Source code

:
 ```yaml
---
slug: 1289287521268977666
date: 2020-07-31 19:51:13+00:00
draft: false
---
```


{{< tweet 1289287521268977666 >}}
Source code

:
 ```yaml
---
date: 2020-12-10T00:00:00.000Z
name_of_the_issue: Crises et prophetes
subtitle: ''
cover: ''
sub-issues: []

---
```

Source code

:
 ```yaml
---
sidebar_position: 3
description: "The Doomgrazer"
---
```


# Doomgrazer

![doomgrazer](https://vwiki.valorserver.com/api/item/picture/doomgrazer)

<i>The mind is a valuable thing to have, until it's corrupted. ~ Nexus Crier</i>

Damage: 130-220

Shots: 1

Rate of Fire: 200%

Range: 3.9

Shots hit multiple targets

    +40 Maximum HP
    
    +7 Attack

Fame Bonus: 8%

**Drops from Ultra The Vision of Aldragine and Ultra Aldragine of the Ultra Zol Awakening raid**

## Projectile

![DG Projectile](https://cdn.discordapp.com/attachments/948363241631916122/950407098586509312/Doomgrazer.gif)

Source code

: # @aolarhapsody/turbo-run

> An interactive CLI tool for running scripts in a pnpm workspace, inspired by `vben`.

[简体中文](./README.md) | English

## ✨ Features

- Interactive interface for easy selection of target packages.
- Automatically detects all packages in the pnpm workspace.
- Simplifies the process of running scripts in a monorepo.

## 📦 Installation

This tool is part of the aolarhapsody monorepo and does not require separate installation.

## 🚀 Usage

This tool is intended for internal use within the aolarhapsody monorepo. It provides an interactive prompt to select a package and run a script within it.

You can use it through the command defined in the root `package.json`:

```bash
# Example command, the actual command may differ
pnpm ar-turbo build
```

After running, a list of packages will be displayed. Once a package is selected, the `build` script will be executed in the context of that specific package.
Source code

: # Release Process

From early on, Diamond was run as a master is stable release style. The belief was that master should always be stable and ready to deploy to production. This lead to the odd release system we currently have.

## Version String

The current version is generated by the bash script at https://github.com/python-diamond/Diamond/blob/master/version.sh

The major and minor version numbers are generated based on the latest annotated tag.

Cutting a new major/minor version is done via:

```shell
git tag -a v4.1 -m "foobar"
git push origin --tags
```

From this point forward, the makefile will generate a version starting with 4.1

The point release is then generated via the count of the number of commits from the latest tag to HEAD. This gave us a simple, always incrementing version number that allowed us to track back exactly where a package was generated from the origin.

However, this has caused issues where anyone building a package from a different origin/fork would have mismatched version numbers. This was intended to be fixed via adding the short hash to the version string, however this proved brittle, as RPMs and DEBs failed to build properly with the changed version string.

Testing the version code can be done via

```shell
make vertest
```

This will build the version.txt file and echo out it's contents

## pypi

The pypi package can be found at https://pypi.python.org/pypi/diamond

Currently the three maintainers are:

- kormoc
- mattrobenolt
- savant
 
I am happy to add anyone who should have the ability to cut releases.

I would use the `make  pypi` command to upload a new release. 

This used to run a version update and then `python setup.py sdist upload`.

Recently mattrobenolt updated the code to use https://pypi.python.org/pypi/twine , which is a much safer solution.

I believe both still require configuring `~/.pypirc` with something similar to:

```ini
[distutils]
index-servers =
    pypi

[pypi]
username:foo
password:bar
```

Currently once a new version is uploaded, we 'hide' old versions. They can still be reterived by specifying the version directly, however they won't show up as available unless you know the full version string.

- - -

**EXERCISE DESCRIPTION:** In the entries above, some lines hold the string "where". Copy each of them.

**SOLVED PROBLEM:**
The point release is then generated via the count of the number of commits from the latest tag to HEAD. This gave us a simple, always incrementing version number that allowed us to track back exactly where a package was generated from the origin.
However, this has caused issues where anyone building a package from a different origin/fork would have mismatched version numbers. This was intended to be fixed via adding the short hash to the version string, however this proved brittle, as RPMs and DEBs failed to build properly with the changed version string.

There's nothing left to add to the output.